### Exercise instructions
In the data below, find the line that contains "## 6 - Apoio" and the line that contains "As pessoas que apoiarem". Copy both, plus every line between them, exactly.

──────── Exercise materials ────────

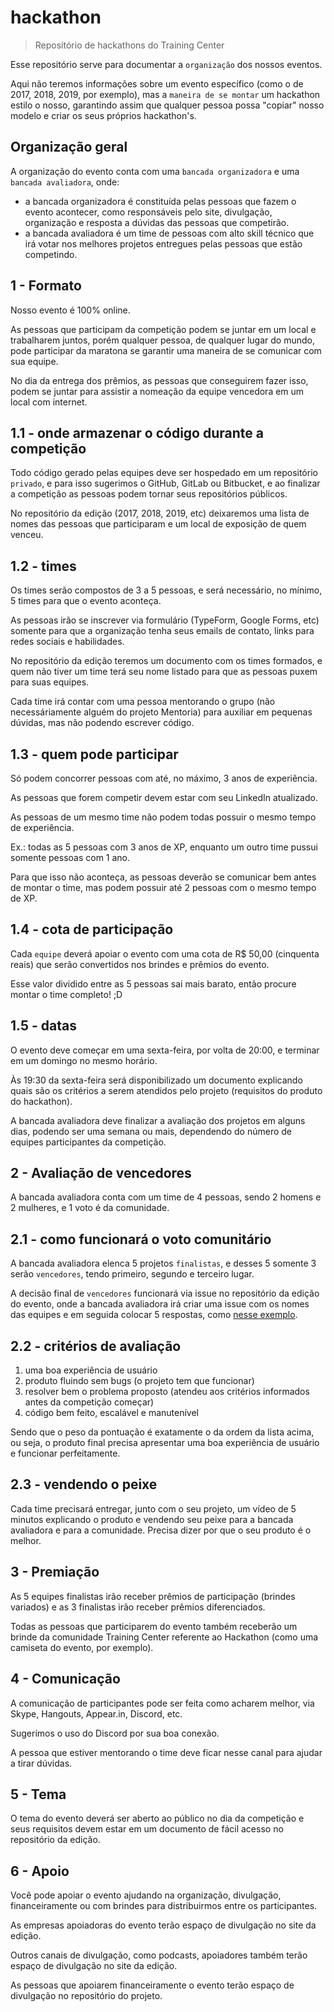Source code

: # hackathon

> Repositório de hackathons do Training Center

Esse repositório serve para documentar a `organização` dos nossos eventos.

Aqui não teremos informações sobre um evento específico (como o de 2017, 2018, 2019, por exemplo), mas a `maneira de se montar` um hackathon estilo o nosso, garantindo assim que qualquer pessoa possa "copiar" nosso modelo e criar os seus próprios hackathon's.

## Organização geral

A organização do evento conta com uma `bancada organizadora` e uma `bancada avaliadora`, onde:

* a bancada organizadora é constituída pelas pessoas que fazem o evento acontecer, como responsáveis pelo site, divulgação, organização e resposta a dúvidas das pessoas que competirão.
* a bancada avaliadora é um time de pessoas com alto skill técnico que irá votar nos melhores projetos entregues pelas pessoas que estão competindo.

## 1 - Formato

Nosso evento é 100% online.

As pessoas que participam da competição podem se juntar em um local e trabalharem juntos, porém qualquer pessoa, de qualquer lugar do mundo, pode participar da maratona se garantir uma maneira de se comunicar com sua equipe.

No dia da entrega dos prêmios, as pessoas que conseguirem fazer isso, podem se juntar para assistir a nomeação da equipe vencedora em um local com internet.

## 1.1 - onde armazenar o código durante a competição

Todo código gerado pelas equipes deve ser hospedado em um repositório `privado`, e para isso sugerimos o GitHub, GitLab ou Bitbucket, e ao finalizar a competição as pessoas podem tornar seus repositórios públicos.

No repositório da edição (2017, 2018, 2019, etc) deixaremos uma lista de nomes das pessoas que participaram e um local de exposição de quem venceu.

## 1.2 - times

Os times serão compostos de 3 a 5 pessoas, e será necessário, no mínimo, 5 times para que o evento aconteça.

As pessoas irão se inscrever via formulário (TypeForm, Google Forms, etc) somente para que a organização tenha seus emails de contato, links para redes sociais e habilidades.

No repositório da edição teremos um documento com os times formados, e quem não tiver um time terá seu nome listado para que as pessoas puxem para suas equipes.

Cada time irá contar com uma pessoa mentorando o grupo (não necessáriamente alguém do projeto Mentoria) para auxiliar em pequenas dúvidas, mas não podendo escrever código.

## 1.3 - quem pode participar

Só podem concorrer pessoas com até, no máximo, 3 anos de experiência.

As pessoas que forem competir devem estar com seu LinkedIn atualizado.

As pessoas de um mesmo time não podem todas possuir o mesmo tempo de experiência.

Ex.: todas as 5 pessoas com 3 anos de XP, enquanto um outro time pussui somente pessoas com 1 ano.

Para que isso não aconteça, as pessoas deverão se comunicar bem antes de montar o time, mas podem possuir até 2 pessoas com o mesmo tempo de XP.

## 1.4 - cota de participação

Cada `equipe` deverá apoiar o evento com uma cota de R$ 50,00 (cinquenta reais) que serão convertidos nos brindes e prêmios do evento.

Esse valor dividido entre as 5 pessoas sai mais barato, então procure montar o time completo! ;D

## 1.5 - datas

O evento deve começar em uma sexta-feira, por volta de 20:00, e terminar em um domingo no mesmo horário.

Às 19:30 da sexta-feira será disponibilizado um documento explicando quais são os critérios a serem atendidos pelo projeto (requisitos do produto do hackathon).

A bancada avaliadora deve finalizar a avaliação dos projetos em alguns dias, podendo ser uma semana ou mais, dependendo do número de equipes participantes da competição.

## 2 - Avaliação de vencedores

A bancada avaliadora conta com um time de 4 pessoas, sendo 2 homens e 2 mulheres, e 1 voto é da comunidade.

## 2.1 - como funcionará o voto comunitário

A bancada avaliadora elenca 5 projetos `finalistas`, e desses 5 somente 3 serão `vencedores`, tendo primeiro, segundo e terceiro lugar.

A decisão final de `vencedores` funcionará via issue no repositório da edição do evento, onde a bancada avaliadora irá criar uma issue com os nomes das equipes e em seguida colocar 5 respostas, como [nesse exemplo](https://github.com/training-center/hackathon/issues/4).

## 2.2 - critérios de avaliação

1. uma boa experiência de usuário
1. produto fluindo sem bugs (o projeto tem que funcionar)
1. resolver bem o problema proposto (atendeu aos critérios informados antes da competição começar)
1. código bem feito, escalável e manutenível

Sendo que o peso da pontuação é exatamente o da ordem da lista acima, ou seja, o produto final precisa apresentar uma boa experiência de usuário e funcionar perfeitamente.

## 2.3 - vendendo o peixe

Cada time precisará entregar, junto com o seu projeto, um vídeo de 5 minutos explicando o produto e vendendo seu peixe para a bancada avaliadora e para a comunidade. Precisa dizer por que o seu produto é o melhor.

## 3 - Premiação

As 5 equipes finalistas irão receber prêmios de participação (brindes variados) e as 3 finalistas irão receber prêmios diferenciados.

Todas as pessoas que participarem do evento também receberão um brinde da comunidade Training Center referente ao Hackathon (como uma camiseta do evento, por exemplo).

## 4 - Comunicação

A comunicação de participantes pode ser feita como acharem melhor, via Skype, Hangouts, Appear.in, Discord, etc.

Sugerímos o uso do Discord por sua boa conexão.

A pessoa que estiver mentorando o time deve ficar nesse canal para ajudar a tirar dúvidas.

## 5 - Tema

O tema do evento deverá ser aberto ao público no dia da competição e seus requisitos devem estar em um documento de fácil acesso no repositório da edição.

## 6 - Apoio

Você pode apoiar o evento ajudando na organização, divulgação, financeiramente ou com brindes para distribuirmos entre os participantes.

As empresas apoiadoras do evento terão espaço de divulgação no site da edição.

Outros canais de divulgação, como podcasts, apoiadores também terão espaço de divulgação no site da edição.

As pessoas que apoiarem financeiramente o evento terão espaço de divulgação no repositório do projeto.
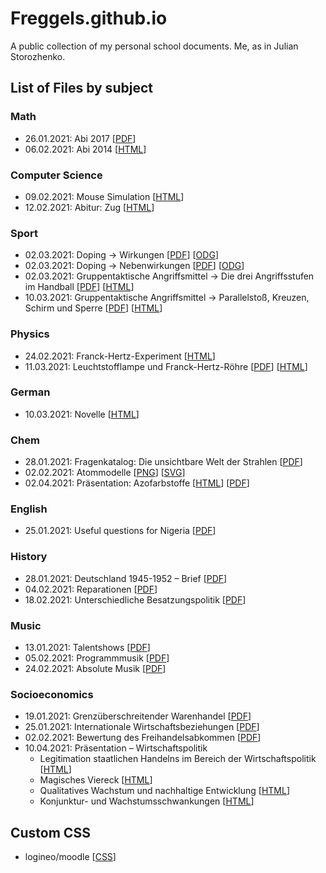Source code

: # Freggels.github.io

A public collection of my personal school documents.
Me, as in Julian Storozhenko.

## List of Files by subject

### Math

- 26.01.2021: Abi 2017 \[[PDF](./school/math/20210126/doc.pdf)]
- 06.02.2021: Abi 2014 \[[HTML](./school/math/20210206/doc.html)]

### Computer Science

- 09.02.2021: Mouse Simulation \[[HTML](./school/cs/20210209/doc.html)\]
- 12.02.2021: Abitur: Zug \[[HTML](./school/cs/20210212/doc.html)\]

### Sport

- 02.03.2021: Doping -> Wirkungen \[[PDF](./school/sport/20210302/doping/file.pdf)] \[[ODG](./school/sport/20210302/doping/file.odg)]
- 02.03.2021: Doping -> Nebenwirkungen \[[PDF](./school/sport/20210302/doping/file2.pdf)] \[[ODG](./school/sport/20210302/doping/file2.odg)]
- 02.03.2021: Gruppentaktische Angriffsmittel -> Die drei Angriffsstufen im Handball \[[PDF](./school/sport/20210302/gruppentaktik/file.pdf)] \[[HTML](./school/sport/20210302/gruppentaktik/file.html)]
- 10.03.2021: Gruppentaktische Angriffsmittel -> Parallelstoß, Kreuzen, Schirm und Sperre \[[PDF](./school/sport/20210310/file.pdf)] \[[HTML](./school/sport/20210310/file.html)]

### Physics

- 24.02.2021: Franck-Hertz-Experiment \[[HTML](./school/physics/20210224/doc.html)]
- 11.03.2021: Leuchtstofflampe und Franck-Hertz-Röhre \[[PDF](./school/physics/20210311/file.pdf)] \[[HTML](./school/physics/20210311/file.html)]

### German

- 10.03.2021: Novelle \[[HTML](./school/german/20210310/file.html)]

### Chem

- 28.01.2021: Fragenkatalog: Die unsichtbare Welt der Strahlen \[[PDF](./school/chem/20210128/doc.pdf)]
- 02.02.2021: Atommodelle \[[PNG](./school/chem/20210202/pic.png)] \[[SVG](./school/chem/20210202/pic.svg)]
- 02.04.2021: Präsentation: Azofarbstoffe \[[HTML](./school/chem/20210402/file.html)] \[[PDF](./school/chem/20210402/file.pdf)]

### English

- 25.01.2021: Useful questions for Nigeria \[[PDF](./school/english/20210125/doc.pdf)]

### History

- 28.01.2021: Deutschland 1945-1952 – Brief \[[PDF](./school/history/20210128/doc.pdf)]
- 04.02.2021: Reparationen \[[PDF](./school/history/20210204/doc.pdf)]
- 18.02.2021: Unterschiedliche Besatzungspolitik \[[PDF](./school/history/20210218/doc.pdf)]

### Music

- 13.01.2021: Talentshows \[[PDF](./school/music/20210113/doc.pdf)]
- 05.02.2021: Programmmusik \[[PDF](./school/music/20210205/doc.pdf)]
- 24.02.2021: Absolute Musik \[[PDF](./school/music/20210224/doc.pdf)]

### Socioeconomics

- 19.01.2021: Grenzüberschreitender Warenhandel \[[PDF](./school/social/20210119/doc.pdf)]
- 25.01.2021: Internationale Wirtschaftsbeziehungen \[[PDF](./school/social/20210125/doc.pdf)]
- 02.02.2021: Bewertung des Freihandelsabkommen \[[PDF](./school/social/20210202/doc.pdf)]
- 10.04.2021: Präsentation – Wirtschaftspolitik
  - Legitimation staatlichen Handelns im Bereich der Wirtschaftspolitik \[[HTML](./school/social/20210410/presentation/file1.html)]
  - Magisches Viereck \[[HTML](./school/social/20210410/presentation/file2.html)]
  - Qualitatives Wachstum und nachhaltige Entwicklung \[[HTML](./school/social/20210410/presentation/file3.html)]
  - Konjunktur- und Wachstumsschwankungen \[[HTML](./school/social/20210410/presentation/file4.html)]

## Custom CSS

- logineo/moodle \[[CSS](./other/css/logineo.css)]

────────

### Solution to this exercise
## 6 - Apoio

Você pode apoiar o evento ajudando na organização, divulgação, financeiramente ou com brindes para distribuirmos entre os participantes.

As empresas apoiadoras do evento terão espaço de divulgação no site da edição.

Outros canais de divulgação, como podcasts, apoiadores também terão espaço de divulgação no site da edição.

As pessoas que apoiarem financeiramente o evento terão espaço de divulgação no repositório do projeto.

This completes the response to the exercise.